Plus au sud, les bibliothèques privées de Tombouctou, aux XVe–XVIᵉ siècles, décrites par John Hunwick et Mauro Nobili, poursuivent cette tradition en l’adaptant au Sahel : collections familiales ouvertes aux étudiants, prêt de manuscrits, location, diffusion par copies locales. Le livre devient un instrument de transmission intergénérationnelle, un symbole de respectabilité savante, mais aussi un bien économique.

Les bibliothèques comme « démocraties savantes »

Un trait fondamental distingue ces bibliothèques du modèle antique : elles ne visent pas seulement à conserver ou à légitimer le pouvoir politique. Elles fonctionnent comme des institutions urbaines, parfois financées par des fondations (waqf), destinées à rendre la lecture accessible.

Ibn Khaldūn, dans la Muqaddima (« Prolégomènes »), insiste sur le rôle de la fréquentation mutuelle dans la progression des sciences. La bibliothèque, dans cette perspective, est un lieu de conversation : on y lit à voix haute, on y commente les textes, on y corrige les exemplaires, on y dispute. Les manuscrits ne sont pas sacrés comme objets : ils sont vivants comme outils.

La culture du livre s’incarne également dans la fabrication du papier, introduit massivement dans le monde islamique dès le VIIIᵉ siècle après la bataille de Talas. Jonathan Bloom, dans Paper Before Print, montre que le papier, moins coûteux et plus malléable que le parchemin, a rendu possibles les grandes bibliothèques urbaines et la diffusion du livre à grande échelle.

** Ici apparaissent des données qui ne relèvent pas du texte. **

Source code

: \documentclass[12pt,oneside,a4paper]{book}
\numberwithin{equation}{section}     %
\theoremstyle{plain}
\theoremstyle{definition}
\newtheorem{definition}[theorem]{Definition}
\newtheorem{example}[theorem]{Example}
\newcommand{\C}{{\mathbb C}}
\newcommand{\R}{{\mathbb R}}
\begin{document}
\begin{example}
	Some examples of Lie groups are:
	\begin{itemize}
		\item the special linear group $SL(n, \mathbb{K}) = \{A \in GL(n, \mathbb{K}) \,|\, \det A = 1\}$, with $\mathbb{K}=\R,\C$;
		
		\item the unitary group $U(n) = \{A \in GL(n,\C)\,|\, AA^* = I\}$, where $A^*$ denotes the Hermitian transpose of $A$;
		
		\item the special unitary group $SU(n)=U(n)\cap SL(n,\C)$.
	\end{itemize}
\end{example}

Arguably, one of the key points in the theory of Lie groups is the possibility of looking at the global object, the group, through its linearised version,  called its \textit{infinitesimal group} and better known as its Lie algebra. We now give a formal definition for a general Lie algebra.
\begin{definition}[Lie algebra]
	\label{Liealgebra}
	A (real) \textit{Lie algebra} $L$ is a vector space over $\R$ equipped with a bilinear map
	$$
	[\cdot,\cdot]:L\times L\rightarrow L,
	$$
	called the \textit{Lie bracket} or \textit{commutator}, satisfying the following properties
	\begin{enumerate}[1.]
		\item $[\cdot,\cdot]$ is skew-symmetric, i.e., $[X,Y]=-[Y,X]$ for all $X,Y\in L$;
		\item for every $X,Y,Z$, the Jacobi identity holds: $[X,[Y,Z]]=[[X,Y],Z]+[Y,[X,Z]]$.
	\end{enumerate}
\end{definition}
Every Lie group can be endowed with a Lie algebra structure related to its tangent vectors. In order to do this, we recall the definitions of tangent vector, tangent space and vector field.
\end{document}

Classer le monde : naissance de la bibliographie

Ces bibliothèques ont produit un autre phénomène décisif : la classification. Le Fihrist d’al-Nadīm (988), véritable catalogue universel, recense les livres disponibles à Bagdad et dans le monde connu, organisés par disciplines, écoles, religions. C’est l’un des premiers répertoires bibliographiques de l’histoire. Il témoigne d’une conscience aiguë du livre comme univers structuré, accessible à la recherche.

Les bibliothèques de Damas, d’Alep, de Mossoul, de Nishapur ont également produit leurs inventaires, souvent intégrés à des biographies savantes. L’idée que l’on puisse accéder à des livres en consultant une liste est une innovation.

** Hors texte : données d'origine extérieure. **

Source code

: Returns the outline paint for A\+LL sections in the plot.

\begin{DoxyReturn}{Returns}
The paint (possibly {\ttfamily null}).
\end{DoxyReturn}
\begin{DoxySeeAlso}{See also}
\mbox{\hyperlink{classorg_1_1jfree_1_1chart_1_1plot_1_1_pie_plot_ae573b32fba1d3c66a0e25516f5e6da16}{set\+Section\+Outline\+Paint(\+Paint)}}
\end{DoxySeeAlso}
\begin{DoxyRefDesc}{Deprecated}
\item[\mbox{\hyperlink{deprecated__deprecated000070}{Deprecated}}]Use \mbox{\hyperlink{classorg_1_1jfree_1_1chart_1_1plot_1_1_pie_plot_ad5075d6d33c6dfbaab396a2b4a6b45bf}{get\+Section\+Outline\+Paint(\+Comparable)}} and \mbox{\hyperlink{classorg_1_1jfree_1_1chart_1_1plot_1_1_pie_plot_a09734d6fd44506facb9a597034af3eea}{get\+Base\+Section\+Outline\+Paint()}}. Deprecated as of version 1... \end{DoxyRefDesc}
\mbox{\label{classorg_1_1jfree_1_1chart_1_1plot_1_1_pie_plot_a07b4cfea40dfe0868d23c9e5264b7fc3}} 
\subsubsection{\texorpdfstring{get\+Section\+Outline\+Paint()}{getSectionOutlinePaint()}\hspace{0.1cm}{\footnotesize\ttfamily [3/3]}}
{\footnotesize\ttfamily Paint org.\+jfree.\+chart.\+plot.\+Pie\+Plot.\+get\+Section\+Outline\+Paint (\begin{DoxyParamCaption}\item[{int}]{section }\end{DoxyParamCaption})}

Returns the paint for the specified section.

Une invention globale, non pas une exception

Dire que le monde arabo-musulman a « inventé » la bibliothèque publique ne signifie pas que rien n’existait ailleurs. Mais c’est en terre d’islam, pour la première fois, que la bibliothèque devient un lieu ouvert, un espace d’enseignement, un service public, un instrument de circulation, et un lieu civique où le livre structure la vie collective.

La bibliothèque, dans ce monde-là, n’est ni temple ni trésor : elle est jardin suspendu du livre, espace vivant où les textes poussent, s’échangent, se répondent. Elle annonce, avec plusieurs siècles d’avance, la bibliothèque moderne.